What we've seen in the last 200 year has been an increase from 280 to 370 ppm, more than enough to end a glacial maximum, not to mention the other greenhouse gases like methane. Furthermore, the hockey stick graph is only a 1 dimensional picture. Scientists now have climate models with huge numbers of parameters; I've yet to see one that doesn't predict global warming in the next century due primarily to increased greenhouse gases in the atmosphere since the Industrial Revolution.
Most environmentalists are trying to make some progress and would be ok with half the progress they think the world needs, as a step in the right direction. The oil and coal lobby is fighting against all compromise, because for them compromising is losing.
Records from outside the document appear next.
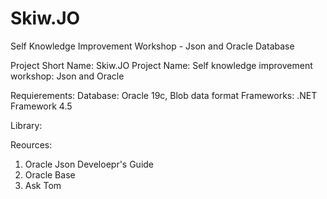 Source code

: # Skiw.JO
Self Knowledge Improvement Workshop - Json and Oracle Database

Project Short Name: Skiw.JO
Project Name: Self knowledge improvement workshop: Json and Oracle

Requierements:
Database: Oracle 19c, Blob data format
Frameworks: .NET Framework 4.5

Library:

Reources:
1. Oracle Json Develoepr's Guide
2. Oracle Base
3. Ask Tom
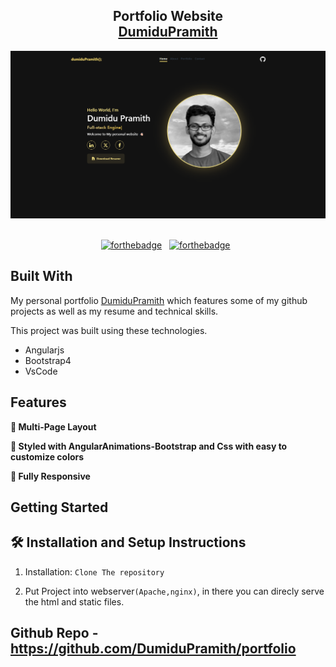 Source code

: <h2 align="center">
  Portfolio Website<br/>
  <a href="https://dumidupramith.netlify.app/" target="_blank">DumiduPramith</a>
</h2>
<div align="center">
  <img alt="Demo" src="./images/portfolio/portfolio.png" />
</div>

<br/>

<center>

[![forthebadge](https://forthebadge.com/images/badges/built-with-love.svg)](https://forthebadge.com) &nbsp;
[![forthebadge](https://forthebadge.com/images/badges/made-with-javascript.svg)](https://forthebadge.com) &nbsp;

</center>

## Built With

My personal portfolio <a href="https://dumidupramith.netlify.app/" target="_blank">DumiduPramith</a> which features some of my github projects as well as my resume and technical skills.<br/>

This project was built using these technologies.

- Angularjs
- Bootstrap4
- VsCode

## Features

**📖 Multi-Page Layout**

**🎨 Styled with AngularAnimations-Bootstrap and Css with easy to customize colors**

**📱 Fully Responsive**

## Getting Started

## 🛠 Installation and Setup Instructions

1. Installation: `Clone The repository`

2. Put Project into webserver`(Apache,nginx)`, in there you can direcly serve the html and static files.

## Github Repo - <a href="https://github.com/DumiduPramith/portfolio" target="_blank">https://github.com/DumiduPramith/portfolio</a>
Since global warming is a negative externality of CO2 emissions, the free market will operate best if this cost is internalized -- so I advocate a gradually increasing CO2 tax so as not to shock the economy but to make it clear that the price of fossil fuels will go up. The entire proceeds can be spent on domestic research, solar panels for government buildings from domestic manufacturers, or even giving the proceeds back to the people in the form of tax credits.
Someday, a CO2 tax or cap and trade will happen. Global warming can only be denied for so long. Not too mention, someday we'll run out of fossil fuels (not literally, the prices will start spiking). Long-term smart money is in clean energy.